В 1760-е годы сначала робко, а затем все более решительно начали утверждаться в русском искусстве принципы классицизма. В добропорядочных семействах среди красных каблуков, огромных цветастых вееров, блохоловок слоновой кости и пудреных париков вдруг рождаются странные, коротко стриженые мальчики, навзрыд читающие Плутарха; изумленному русскому взгляду, привыкшему к несмети, к говорливому преизобилию яркого барокко в зодчестве дворцов и храмов, демонстрируют строительные площадки, где медленно, но верно воздвигаются странно лапидарные храмины [70]. Ведь архитектура как творчество опосредована временем строительства, подчас весьма немалым. То, что проектировалось в 1740–1750-е, возводится на протяжении нескольких десятилетий: так, только в 1770-е годы был закончен программный памятник барокко в Москве — храм Климента папы Римского; лишь к исходу 1780-х завершили наконец колокольню Новоспасского монастыря; едва к окончанию восьмого десятилетия «осьмого-на-десять» века управились с сокращенным в замысле Смольным монастырем.
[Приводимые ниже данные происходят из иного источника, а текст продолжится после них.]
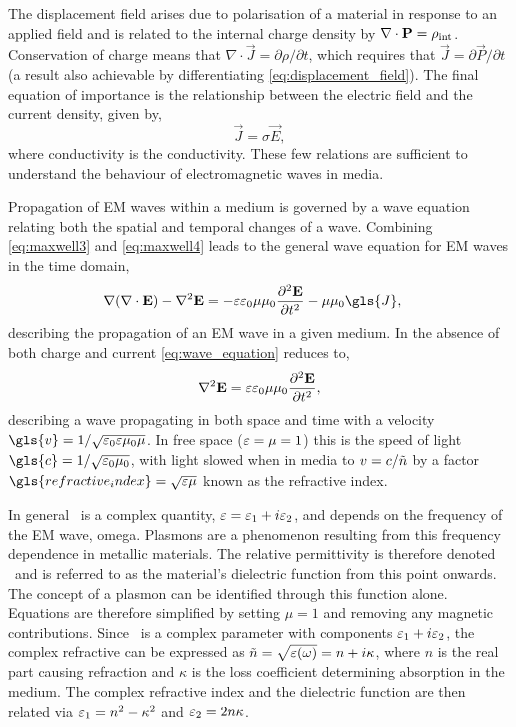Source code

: \documentclass{article}
\begin{document}
The displacement field arises due to polarisation of a material in response to an applied field and is related to the internal charge density by $\nabla\cdot\mathbf{P}=\rho_{\mathrm{int}}$. Conservation of charge means that $\nabla\cdot\vec{J}=\partial\rho/\partial t$, which requires that $\vec{J}=\partial\vec{P}/\partial t$ (a result also achievable by differentiating \eqref{eq:displacement_field}). The final equation of importance is the relationship between the electric field and the current density, given by,
\begin{equation}
	\vec{J} = \sigma\vec{E},
	\label{eq:current_density}
\end{equation}
where \gls{conductivity} is the conductivity. These few relations are sufficient to understand the behaviour of electromagnetic waves in media.

Propagation of EM waves within a medium is governed by a wave equation relating both the spatial and temporal changes of a wave. Combining \eqref{eq:maxwell3} and \eqref{eq:maxwell4} leads to the general wave equation for EM waves in the time domain,
\begin{align}
	\nabla(\nabla\cdot\vec{E}) - \nabla^2\vec{E} &= -\eps\epsfs\mu\mu_0\frac{\partial^2\vec{E}}{\partial t^2} - \mu\mu_0\gls{J},%
	\label{eq:wave_equation}
\end{align}
describing the propagation of an EM wave in a given medium.
In the absence of both charge and current \eqref{eq:wave_equation} reduces to,
\begin{equation}
	\nabla^2\mathbf{E} = \varepsilon\varepsilon_0\mu\mu_0\frac{\partial^2\mathbf{E}}{\partial t^2},
\end{equation}
describing a wave propagating in both space and time with a velocity $\gls{v}=1/\sqrt{\epsfs\eps\mu_0\mu}$. In free space ($\varepsilon=\mu=1$) this is the speed of light $\gls{c}=1/\sqrt{\epsfs\mu_0}$, with light slowed when in media to $v=c/\tilde{n}$ by a factor $\gls{refractive_index}=\sqrt{\eps\mu}$ known as the refractive index.

In general \eps\ is a complex quantity, $\varepsilon=\varepsilon_1+i\varepsilon_2$, and depends on the frequency of the EM wave, \gls{omega}. Plasmons are a phenomenon resulting from this frequency dependence in metallic materials. The relative permittivity is therefore denoted \dielectric\ and is referred to as the material's dielectric function from this point onwards. The concept of a plasmon can be identified through this function alone. Equations are therefore simplified by setting $\mu=1$ and removing any magnetic contributions.
Since \dielectric\ is a complex parameter with components $\varepsilon_1+i\varepsilon_2$, the complex refractive can be expressed as $\tilde{n}=\sqrt{\varepsilon(\omega)}=n+i\kappa$, where $n$ is the real part causing refraction and $\kappa$ is the loss coefficient determining absorption in the medium. The complex refractive index and the dielectric function are then related via $\varepsilon_1=n^2-\kappa^2$ and $\varepsilon_2 = 2n\kappa$.
\end{document}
Сказать короче, изумленному «рядовому» современнику представала пестрая и не совсем понятная картина: еще царит барокко, в городе властвуют его памятники, многие из них не доведены до конца, но уже закладываются дворцы и храмы «в новом вкусе», как будут именовать классицизм еще несколько десятилетий. В головах, в сердцах, в пристрастиях царит сумятица.
Взяв за образец античное искусство, этот стиль искал идеального героя, выбравшего между долгом и чувством, гармонию натуры и «цивилизации», симметрию и конструктивность композиции, четкость цветовых отношений, строгую выразительность форм. В Западной и Центральной Европе его назвали неоклассицизмом, поскольку ему предшествовал французский классицизм XVII столетия. В России же приставку «нео» обычно опускали и опускают, поскольку в отечественном искусстве этого-то, первого классицизма, вовсе не существовало.
С началом развития классицизма неслучайно совпала организация Российской академии художеств. Она была основана в 1757 году по проекту графа И. И. Шувалова, а через несколько лет (в 1764 г.) преобразовалась в Императорскую академию художеств. Став учебным заведением, в стенах которого многие десятилетия воспитывались мастера «трех знатнейших художеств», т. е. архитектуры, живописи и скульптуры, она заняла позиции центра художественной жизни, надолго — вплоть до середины XIX века — утвердившись в этой роли, активно пропагандируя академизм как педагогическую доктрину, зиждущуюся на памятниках Греции, Рима и наследующем им искусстве других веков. Императорская академия художеств сразу же декларировала себя проводником классицизма в русском искусстве.